Zinc: Health Benefits, Side Effects, Deficiency, Nutrition Source

By homehealthup

July 24, 2022

Regarding health benefits, zinc is one of the top 13 essential minerals in the body. It plays a significant role in the immune system, cell growth and division, and mood. It is also necessary to regulate insulin, male sexual function, and skin and eye health. A low level of zinc can weaken T-cells, which recognize the infection. Having sufficient amounts of zinc in the body helps the immune system fight infections and reduce the severity of the common cold.

zinc-mineral-in-body

What is Zinc?

The role of zinc in the body is multifaceted, ranging from its position in cell death to its role in producing neurotransmitters. It has implications for the development of the body, growth, and even some chronic diseases. In addition to its functions in the body, zinc also affects several metabolic processes, including insulin production in the pancreas.
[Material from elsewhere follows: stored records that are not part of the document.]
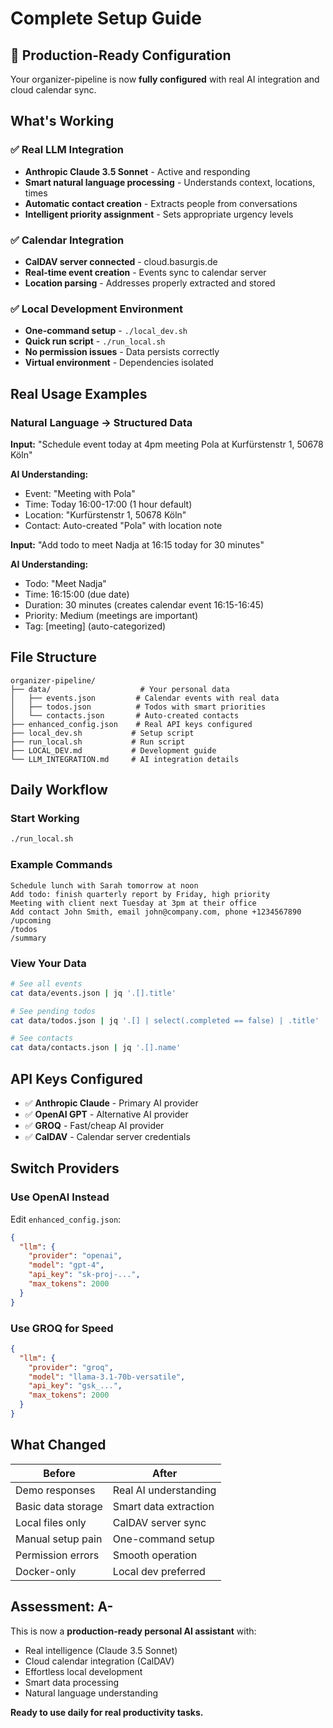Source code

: # Complete Setup Guide

## 🎉 Production-Ready Configuration

Your organizer-pipeline is now **fully configured** with real AI integration and cloud calendar sync.

## What's Working

### ✅ Real LLM Integration
- **Anthropic Claude 3.5 Sonnet** - Active and responding
- **Smart natural language processing** - Understands context, locations, times
- **Automatic contact creation** - Extracts people from conversations
- **Intelligent priority assignment** - Sets appropriate urgency levels

### ✅ Calendar Integration
- **CalDAV server connected** - cloud.basurgis.de
- **Real-time event creation** - Events sync to calendar server
- **Location parsing** - Addresses properly extracted and stored

### ✅ Local Development Environment
- **One-command setup** - `./local_dev.sh`
- **Quick run script** - `./run_local.sh`
- **No permission issues** - Data persists correctly
- **Virtual environment** - Dependencies isolated

## Real Usage Examples

### Natural Language → Structured Data

**Input:** "Schedule event today at 4pm meeting Pola at Kurfürstenstr 1, 50678 Köln"

**AI Understanding:**
- Event: "Meeting with Pola"
- Time: Today 16:00-17:00 (1 hour default)
- Location: "Kurfürstenstr 1, 50678 Köln"
- Contact: Auto-created "Pola" with location note

**Input:** "Add todo to meet Nadja at 16:15 today for 30 minutes"

**AI Understanding:**
- Todo: "Meet Nadja"
- Time: 16:15:00 (due date)
- Duration: 30 minutes (creates calendar event 16:15-16:45)
- Priority: Medium (meetings are important)
- Tag: [meeting] (auto-categorized)

## File Structure

```
organizer-pipeline/
├── data/                    # Your personal data
│   ├── events.json         # Calendar events with real data
│   ├── todos.json          # Todos with smart priorities
│   └── contacts.json       # Auto-created contacts
├── enhanced_config.json    # Real API keys configured
├── local_dev.sh           # Setup script
├── run_local.sh           # Run script
├── LOCAL_DEV.md           # Development guide
└── LLM_INTEGRATION.md     # AI integration details
```

## Daily Workflow

### Start Working
```bash
./run_local.sh
```

### Example Commands
```
Schedule lunch with Sarah tomorrow at noon
Add todo: finish quarterly report by Friday, high priority
Meeting with client next Tuesday at 3pm at their office
Add contact John Smith, email john@company.com, phone +1234567890
/upcoming
/todos
/summary
```

### View Your Data
```bash
# See all events
cat data/events.json | jq '.[].title'

# See pending todos
cat data/todos.json | jq '.[] | select(.completed == false) | .title'

# See contacts
cat data/contacts.json | jq '.[].name'
```

## API Keys Configured

- ✅ **Anthropic Claude** - Primary AI provider
- ✅ **OpenAI GPT** - Alternative AI provider
- ✅ **GROQ** - Fast/cheap AI provider
- ✅ **CalDAV** - Calendar server credentials

## Switch Providers

### Use OpenAI Instead
Edit `enhanced_config.json`:
```json
{
  "llm": {
    "provider": "openai",
    "model": "gpt-4",
    "api_key": "sk-proj-...",
    "max_tokens": 2000
  }
}
```

### Use GROQ for Speed
```json
{
  "llm": {
    "provider": "groq",
    "model": "llama-3.1-70b-versatile",
    "api_key": "gsk_...",
    "max_tokens": 2000
  }
}
```

## What Changed

| Before | After |
|--------|-------|
| Demo responses | Real AI understanding |
| Basic data storage | Smart data extraction |
| Local files only | CalDAV server sync |
| Manual setup pain | One-command setup |
| Permission errors | Smooth operation |
| Docker-only | Local dev preferred |

## Assessment: A-

This is now a **production-ready personal AI assistant** with:
- Real intelligence (Claude 3.5 Sonnet)
- Cloud calendar integration (CalDAV)
- Effortless local development
- Smart data processing
- Natural language understanding

**Ready to use daily for real productivity tasks.**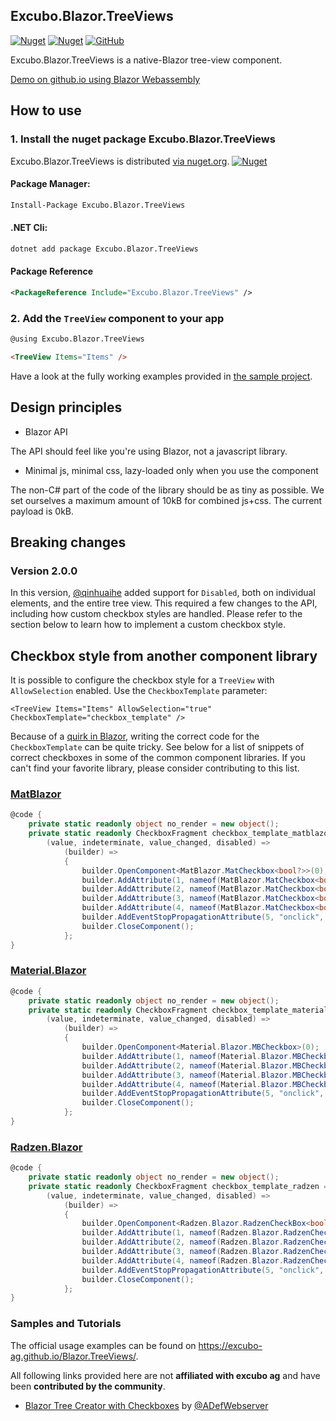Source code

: ## Excubo.Blazor.TreeViews

[![Nuget](https://img.shields.io/nuget/v/Excubo.Blazor.TreeViews)](https://www.nuget.org/packages/Excubo.Blazor.TreeViews/)
[![Nuget](https://img.shields.io/nuget/dt/Excubo.Blazor.TreeViews)](https://www.nuget.org/packages/Excubo.Blazor.TreeViews/)
[![GitHub](https://img.shields.io/github/license/excubo-ag/Blazor.TreeViews)](https://github.com/excubo-ag/Blazor.TreeViews/)

Excubo.Blazor.TreeViews is a native-Blazor tree-view component.

[Demo on github.io using Blazor Webassembly](https://excubo-ag.github.io/Blazor.TreeViews/)

## How to use

### 1. Install the nuget package Excubo.Blazor.TreeViews

Excubo.Blazor.TreeViews is distributed [via nuget.org](https://www.nuget.org/packages/Excubo.Blazor.TreeViews/).
[![Nuget](https://img.shields.io/nuget/v/Excubo.Blazor.TreeViews)](https://www.nuget.org/packages/Excubo.Blazor.TreeViews/)

#### Package Manager:
```ps
Install-Package Excubo.Blazor.TreeViews
```

#### .NET Cli:
```cmd
dotnet add package Excubo.Blazor.TreeViews
```

#### Package Reference
```xml
<PackageReference Include="Excubo.Blazor.TreeViews" />
```

### 2. Add the `TreeView` component to your app

```html
@using Excubo.Blazor.TreeViews

<TreeView Items="Items" />
```

Have a look at the fully working examples provided in [the sample project](https://github.com/excubo-ag/Blazor.TreeViews/tree/main/TestProject_Components).

## Design principles

- Blazor API

The API should feel like you're using Blazor, not a javascript library.

- Minimal js, minimal css, lazy-loaded only when you use the component

The non-C# part of the code of the library should be as tiny as possible. We set ourselves a maximum amount of 10kB for combined js+css.
The current payload is 0kB.

## Breaking changes

### Version 2.0.0

In this version, [@qinhuaihe](https://github.com/qinhuaihe) added support for `Disabled`, both on individual elements, and the entire tree view. This required a few changes to the API, including how custom checkbox styles are handled.
Please refer to the section below to learn how to implement a custom checkbox style.

## Checkbox style from another component library

It is possible to configure the checkbox style for a `TreeView` with `AllowSelection` enabled. Use the `CheckboxTemplate` parameter:

```
<TreeView Items="Items" AllowSelection="true" CheckboxTemplate="checkbox_template" />
```

Because of a [quirk in Blazor](https://github.com/dotnet/aspnetcore/issues/24655), writing the correct code for the `CheckboxTemplate` can be quite tricky.
See below for a list of snippets of correct checkboxes in some of the common component libraries.
If you can't find your favorite library, please consider contributing to this list.

### [MatBlazor](https://github.com/SamProf/MatBlazor)

```cs
@code {
    private static readonly object no_render = new object();
    private static readonly CheckboxFragment checkbox_template_matblazor =
        (value, indeterminate, value_changed, disabled) =>
            (builder) =>
            {
                builder.OpenComponent<MatBlazor.MatCheckbox<bool?>>(0);
                builder.AddAttribute(1, nameof(MatBlazor.MatCheckbox<bool?>.Value), indeterminate ? null : value);
                builder.AddAttribute(2, nameof(MatBlazor.MatCheckbox<bool?>.ValueChanged), EventCallback.Factory.Create<bool?>(no_render, (v) => { if (v != null) { value_changed(v.Value); } }));
                builder.AddAttribute(3, nameof(MatBlazor.MatCheckbox<bool?>.Indeterminate), true);
                builder.AddAttribute(4, nameof(MatBlazor.MatCheckbox<bool?>.Disabled), disabled);
                builder.AddEventStopPropagationAttribute(5, "onclick", true);
                builder.CloseComponent();
            };
}
```

### [Material.Blazor](https://github.com/Material-Blazor/Material.Blazor)

```cs
@code {
    private static readonly object no_render = new object();
    private static readonly CheckboxFragment checkbox_template_material_blazor =
        (value, indeterminate, value_changed, disabled) =>
            (builder) =>
            {
                builder.OpenComponent<Material.Blazor.MBCheckbox>(0);
                builder.AddAttribute(1, nameof(Material.Blazor.MBCheckbox.Value), value);
                builder.AddAttribute(2, nameof(Material.Blazor.MBCheckbox.ValueChanged), EventCallback.Factory.Create<bool>(no_render, value_changed));
                builder.AddAttribute(3, nameof(Material.Blazor.MBCheckbox.IsIndeterminate), indeterminate);
                builder.AddAttribute(4, nameof(Material.Blazor.MBCheckbox.Disabled), disabled);
                builder.AddEventStopPropagationAttribute(5, "onclick", true);
                builder.CloseComponent();
            };
}
```


### [Radzen.Blazor](https://github.com/radzenhq/radzen-blazor)

```cs
@code {
    private static readonly object no_render = new object();
    private static readonly CheckboxFragment checkbox_template_radzen =
        (value, indeterminate, value_changed, disabled) =>
            (builder) =>
            {
                builder.OpenComponent<Radzen.Blazor.RadzenCheckBox<bool?>>(0);
                builder.AddAttribute(1, nameof(Radzen.Blazor.RadzenCheckBox<bool?>.Value), indeterminate ? null : value);
                builder.AddAttribute(2, nameof(Radzen.Blazor.RadzenCheckBox<bool?>.ValueChanged), EventCallback.Factory.Create<bool?>(no_render, (v) => { if (v != null) { value_changed(v.Value); } }));
                builder.AddAttribute(3, nameof(Radzen.Blazor.RadzenCheckBox<bool?>.TriState), false);
                builder.AddAttribute(4, nameof(Radzen.Blazor.RadzenCheckBox<bool?>.Disabled), disabled);
                builder.AddEventStopPropagationAttribute(5, "onclick", true);
                builder.CloseComponent();
            };
}
```
### Samples and Tutorials

The official usage examples can be found on https://excubo-ag.github.io/Blazor.TreeViews/.

All following links provided here are not **affiliated with excubo ag** and have been **contributed by the community**.

- [Blazor Tree Creator with Checkboxes](https://blazorhelpwebsite.com/ViewBlogPost/51) by [@ADefWebserver](https://github.com/ADefWebserver/)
Aside from its role in the body, zinc also has numerous other functions, including supporting the immune system and assisting in the growth of T-cells.

Researchers are exploring the role of zinc in the human body by studying the movement of the zinc-65 isotope. Zinc-65 emits a different type of radiation than ordinary zinc, and these changes can be analyzed using detectors. The findings of these experiments are paving the way for further studies of zinc's role in the human body.

In addition to the functions mentioned above, zinc is essential for several aspects of cellular metabolism. It is involved in immune function, wound healing, and growth. It has over 3,000 protein-binding sites in humans, and its function can be categorized as catalytic, structural, or regulatory. A zinc deficiency often accompanies other symptoms, such as impaired taste and appetite.

Health Benefits of Zinc

The health benefits of zinc are numerous. The mineral helps to regulate proteins and structures DNA and supports essential immune functions. It is vital for various body processes, including wound healing and the production of enzymes. Zinc is also necessary for forming protein molecules, enzyme structures, and DNA. The mineral is present in every cell in the body, including skin, muscle, bones, and teeth.

Diabetes and prediabetes may have a connection. Low zinc levels are more common in people with diabetes and prediabetes. These diseases are linked to problems with the hormone insulin. Insulin is produced by islet cells, which contain large amounts of zinc. Zinc helps the pancreas store and balance blood sugar when the body needs insulin. Therefore, taking zinc supplements may improve blood sugar control and insulin secretion.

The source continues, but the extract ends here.